I'm about to leave town for just a few hours short of an entire week. That would almost qualify as a vacation if it didn't involve going to the SAH annual meeting. I have to say, I'm not highly excited about the program (sorry to all those who worked very hard putting the panels, etc. together, but...I'm just not). I know there are tons of people out there not studying European or American architectural history, but apparently they are not proposing sessions for SAH. Give me a year, and I'll have something to say myself.
Anyway, we're taking a road trip. Has anyone else noticed that the only time I get to spend time with my wife, we're on our way somewhere else? She's taking time off work at a very horrible time to be doing so because this may be our last "vacation" together until Thanksgiving. We've got tickets to see two houses by Frank Wright (doesn't he sound just *normal* when you don't use his middle name), Fallingwater and Kentuck Knob, on Saturday. That may be the most interesting part of the week, we'll see.
Then it's back here for one final push on those four research projects. I'm stalled on project two right now. I need to stop thinking of it as potential dissertation material and think of it as just one last seminar paper to knock out and finish. But it's for one of the smartest people I've ever met, and I don't want her to think it sucks. I psyched myself out this same way last semester, and I've got to just stop obsessing about quality and write the damn thing.
Still and all, it's looking like I might get through the program. I'm worried about exams--less about the historiographical/methodological exam questions and more about my basic lack of knowledge of South Asian architecture. I don't even have a Master's level competency in the built environment of India/Pakistan/Bangladesh/Sri Lanka. It would have helped if I'd actually had a class on say, oh, Indian Architecture, at some point in my endless years of education. But, no. I had a ten week class on Indian art in 1990, and a ten week class on "humanities of India" in 1986. Can I be expected to remember the content of a class I took 17 and 21 years ago? No.
I am taking a seminar on Rajput architecture this semester, and it's helped immensely. I'm learning tons, but mostly it all predates my time period, so it's not directly related to my exams. I'm trying not to get too anxious about it all because it does seem as if the dissertation is already taking shape. At least, I turned in a rough draft of a seminar paper on the colonial historiography of my site, and the professor thought I was well on my way to having the first chapter. That's putting the cart before the horse, I need to actually defend the proposal before writing the chapter, but at least I now know what to propose for my first chapter--something slightly different than the expected literature review, but still demonstrating that I know my postcolonial theory. I have a date of January 15 for my minor field exam. I'd still like to take the two major field exams in November, but we'll see.
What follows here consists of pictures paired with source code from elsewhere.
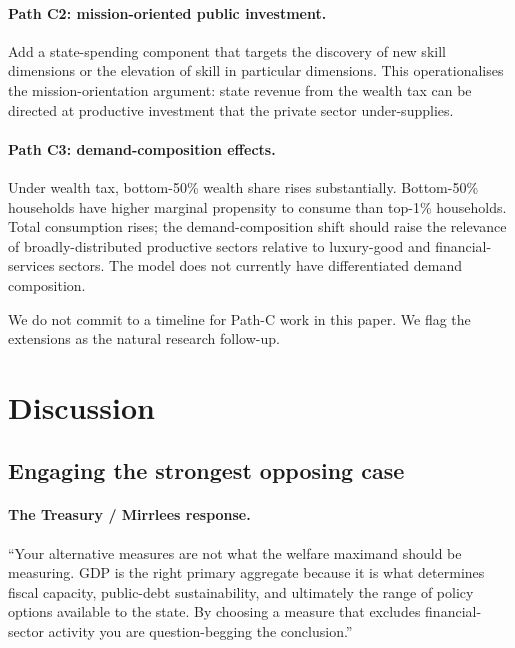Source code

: \documentclass[11pt]{article}
\begin{document}
\paragraph{Path C2: mission-oriented public investment.}  Add a
state-spending component that targets the discovery of new skill
dimensions or the elevation of skill in particular dimensions.  This
operationalises the \citet{mazzucato2018value} mission-orientation
argument: state revenue from the wealth tax can be directed at
productive investment that the private sector under-supplies.

\paragraph{Path C3: demand-composition effects.}  Under wealth tax,
bottom-50\% wealth share rises substantially.  Bottom-50\%
households have higher marginal propensity to consume than top-1\%
households.  Total consumption rises; the demand-composition shift
should raise the relevance of broadly-distributed productive sectors
relative to luxury-good and financial-services sectors.  The model
does not currently have differentiated demand composition.

We do not commit to a timeline for Path-C work in this paper.  We
flag the extensions as the natural research follow-up.

\section{Discussion}
\label{sec:discussion}

\subsection{Engaging the strongest opposing case}

\paragraph{The Treasury / Mirrlees response.}  ``Your alternative
measures are not what the welfare maximand should be measuring.
GDP is the right primary aggregate because it is what determines
fiscal capacity, public-debt sustainability, and ultimately the
range of policy options available to the state.  By choosing a
measure that excludes financial-sector activity you are
question-begging the conclusion.''
\end{document}
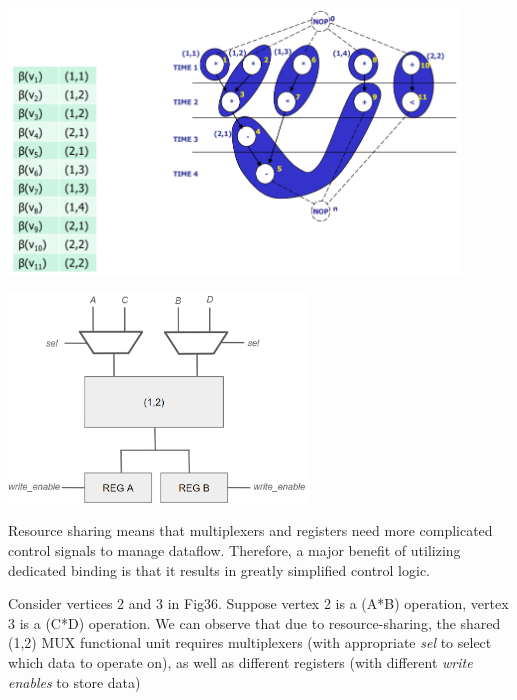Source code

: \documentclass{article}
\begin{document}
\begin{minipage}{0.6\linewidth}
    \includegraphics[width=12cm]{S2/binding2.PNG}
    \captionsetup{justification=centering}
\end{minipage}%
\hfill
\begin{minipage}{0.4\linewidth}
    \includegraphics[width=8cm]{S2/complicatedControl.PNG}
    \captionsetup{justification=centering}
\end{minipage}%


Resource sharing means that multiplexers and registers need more complicated control signals to manage dataflow.
Therefore, a major benefit of utilizing dedicated binding is that it results in greatly simplified control logic.

Consider vertices 2 and 3 in Fig36. 
Suppose vertex 2 is a (A*B) operation, vertex 3 is a (C*D) operation. 
We can observe that due to resource-sharing, the shared (1,2) MUX functional unit requires multiplexers (with appropriate \textit{sel} to select which data to operate on), as well as different registers (with different \textit{write enables} to store data)

\newpage
\end{document}
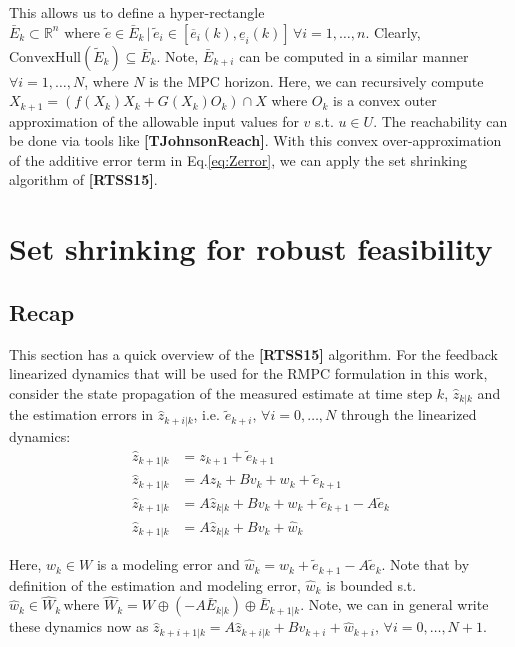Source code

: \documentclass{article}[14pt]
\begin{document}
This allows us to define a hyper-rectangle $\bar{E}_k\subset\mathbb{R}^n \text{ where } \tilde{e} \in \bar{E}_k \,|\, \tilde{e}_i \in [\overline{{e}}_i(k),\underline{{e}}_i(k)]\,\forall i=1,\dotsc,n$. 
Clearly, $\text{ConvexHull}(\tilde{E}_k) \subseteq \bar{E}_k$. Note, $\bar{E}_{k+i}$ can be computed in a similar manner $\forall i=1,\dotsc,N$, where $N$ is the MPC horizon. Here, we can recursively compute $X_{k+1}=(f(X_k)X_k+G(X_k)O_k)\cap X$ where $O_k$ is a convex outer approximation of the allowable input values for $v$ s.t. $u\in U$. The reachability can be done via tools like \textbf{[TJohnsonReach]}.
With this convex over-approximation of the additive error term in Eq.\ref{eq:Zerror}, we can apply the set shrinking algorithm of \textbf{[RTSS15]}.

\section{Set shrinking for robust feasibility}

\subsection{Recap}
\label{sec:Recap}
This section has a quick overview of the \textbf{[RTSS15]} algorithm. For the feedback linearized dynamics that will be used for the RMPC formulation in this work, consider the state propagation of the measured estimate at time step $k$, $\hat{z}_{k|k}$ and the estimation errors in $\hat{z}_{k+i|k}$, i.e. $\tilde{e}_{k+i},\,\forall i=0,\dotsc,N$ through the linearized dynamics:
\begin{subequations}
\begin{align}
        \hat{z}_{k+1|k}&=z_{k+1}+\tilde{e}_{k+1} \\
\hat{z}_{k+1|k}&=A{z}_{k}+Bv_k+w_k+\tilde{e}_{k+1} \\
\hat{z}_{k+1|k}&=A\hat{z}_{k|k}+Bv_k+w_k+\tilde{e}_{k+1}-A\tilde{e}_k \\
\hat{z}_{k+1|k}&=A\hat{z}_{k|k}+Bv_k+\hat{w}_k
\end{align}
\end{subequations}

Here, $w_k\in W$ is a modeling error and $\hat{w}_k=w_k+\tilde{e}_{k+1}-A\tilde{e}_k$. Note that by definition of the estimation and modeling error, $\hat{w}_k$ is bounded s.t. $\hat{w}_k\in\hat{W}_k\,\text{where }\hat{W}_k=W\oplus(-A\bar{E}_{k|k})\oplus\bar{E}_{k+1|k}$. Note, we can in general write these dynamics now as $\hat{z}_{k+i+1|k}=A\hat{z}_{k+i|k}+Bv_{k+i}+\hat{w}_{k+i},\,\forall i=0,\dotsc,N+1$. 
\end{document}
Did I say site? I meant sites. This is the first time I've ever tried to work on multiple sites simultaneously. Try coming up with a filing system for a literature that covers five observatories. Thank god for bibliographic software. As long as I note on the computer which article is stored in which manila folder, I don't have to obsess quite so much. "This article covers both the Varanasi observatory and the Ujjain one. Where do I file it? If I file it by author's last name, how will I know by looking at the file label which observatories it covers?" and so on. Anyway, thank you Endnote, you've made my life much easier even if you hard-coded the Ibid. record wrong for the Turabian output style (idiots).
So, yes, I am guardedly optimistic that I will finish the program. My dissertation committee is in place. I have two architectural historians, one landscape historian, and two "regular" historians. I am spending a lot of time with a third historian, reading interesting books together and just generally working my way toward friendship (keeping in mind that I have an abysmal track record in that area). I'm hoping that between these six people, someone will keep me from dropping out again. If I quit, it will clearly be because of exams--they seem dark, mysterious and terror-inducing. If I can get through those, I think I'll be fine.
Not sure how much typing will get done in this little box between now and May 14. My one goal for the summer is to write more--I did a horrible job posting about India last summer. This summer, I will do better. Wait, what? I forgot to mention I was going to be in India this summer? I guess I did forget. I leave June 7, get back August 18. Catherine is being an amazingly good sport about it. I'm horribly sad about missing YET ANOTHER SUMMER AT HOME, but also looking forward to being in Jaipur again. I am a conflicted individual, no doubt about it.